Saved entries
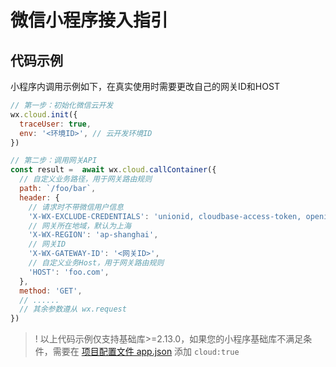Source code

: # 微信小程序接入指引

## 代码示例

小程序内调用示例如下，在真实使用时需要更改自己的网关ID和HOST

```js
// 第一步：初始化微信云开发
wx.cloud.init({
  traceUser: true,
  env: '<环境ID>', // 云开发环境ID
})

// 第二步：调用网关API
const result =  await wx.cloud.callContainer({
  // 自定义业务路径，用于网关路由规则
  path: `/foo/bar`,
  header: {
    // 请求时不带微信用户信息
    'X-WX-EXCLUDE-CREDENTIALS': 'unionid, cloudbase-access-token, openid',
    // 网关所在地域，默认为上海
    'X-WX-REGION': 'ap-shanghai',
    // 网关ID
    'X-WX-GATEWAY-ID': '<网关ID>', 
    // 自定义业务Host，用于网关路由规则
    'HOST': 'foo.com', 
  },
  method: 'GET',
  // ......
  // 其余参数遵从 wx.request
})
```

>! 以上代码示例仅支持基础库>=2.13.0，如果您的小程序基础库不满足条件，需要在 [项目配置文件 app.json](https://developers.weixin.qq.com/miniprogram/dev/reference/configuration/app.html) 添加 `cloud:true`



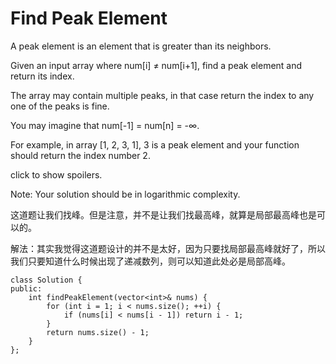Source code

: Find Peak Element
============
A peak element is an element that is greater than its neighbors.

Given an input array where num[i] ≠ num[i+1], find a peak element and return its index.

The array may contain multiple peaks, in that case return the index to any one of the peaks is fine.

You may imagine that num[-1] = num[n] = -∞.

For example, in array [1, 2, 3, 1], 3 is a peak element and your function should return the index number 2.

click to show spoilers.

Note:
Your solution should be in logarithmic complexity.

这道题让我们找峰。但是注意，并不是让我们找最高峰，就算是局部最高峰也是可以的。

解法：其实我觉得这道题设计的并不是太好，因为只要找局部最高峰就好了，所以我们只要知道什么时候出现了递减数列，则可以知道此处必是局部高峰。

```
class Solution {
public:
    int findPeakElement(vector<int>& nums) {
        for (int i = 1; i < nums.size(); ++i) {
            if (nums[i] < nums[i - 1]) return i - 1;
        }
        return nums.size() - 1;
    }
};
```
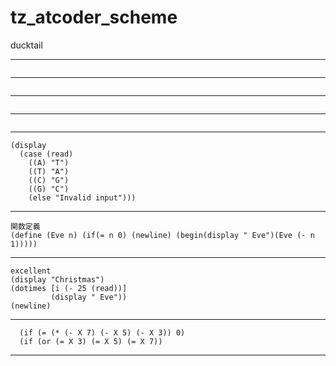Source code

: # tz_atcoder_scheme

ducktail

---
```

```
---
```

```
---
```

```
---
```

```
---
```
(display 
  (case (read)
    ((A) "T")
    ((T) "A")
    ((C) "G")
    ((G) "C")
    (else "Invalid input")))
```
---
```
関数定義
(define (Eve n) (if(= n 0) (newline) (begin(display " Eve")(Eve (- n 1)))))
```
---
```
excellent
(display "Christmas")
(dotimes [i (- 25 (read))]
         (display " Eve"))
(newline)
```
---
```
  (if (= (* (- X 7) (- X 5) (- X 3)) 0)
  (if (or (= X 3) (= X 5) (= X 7))  
```
---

**YOUR ASSIGNMENT**
Each line above where the word "用于网关路由规则" occurs should be copied out.

**ANSWER TO THE PROBLEM**
  // 自定义业务路径，用于网关路由规则
    // 自定义业务Host，用于网关路由规则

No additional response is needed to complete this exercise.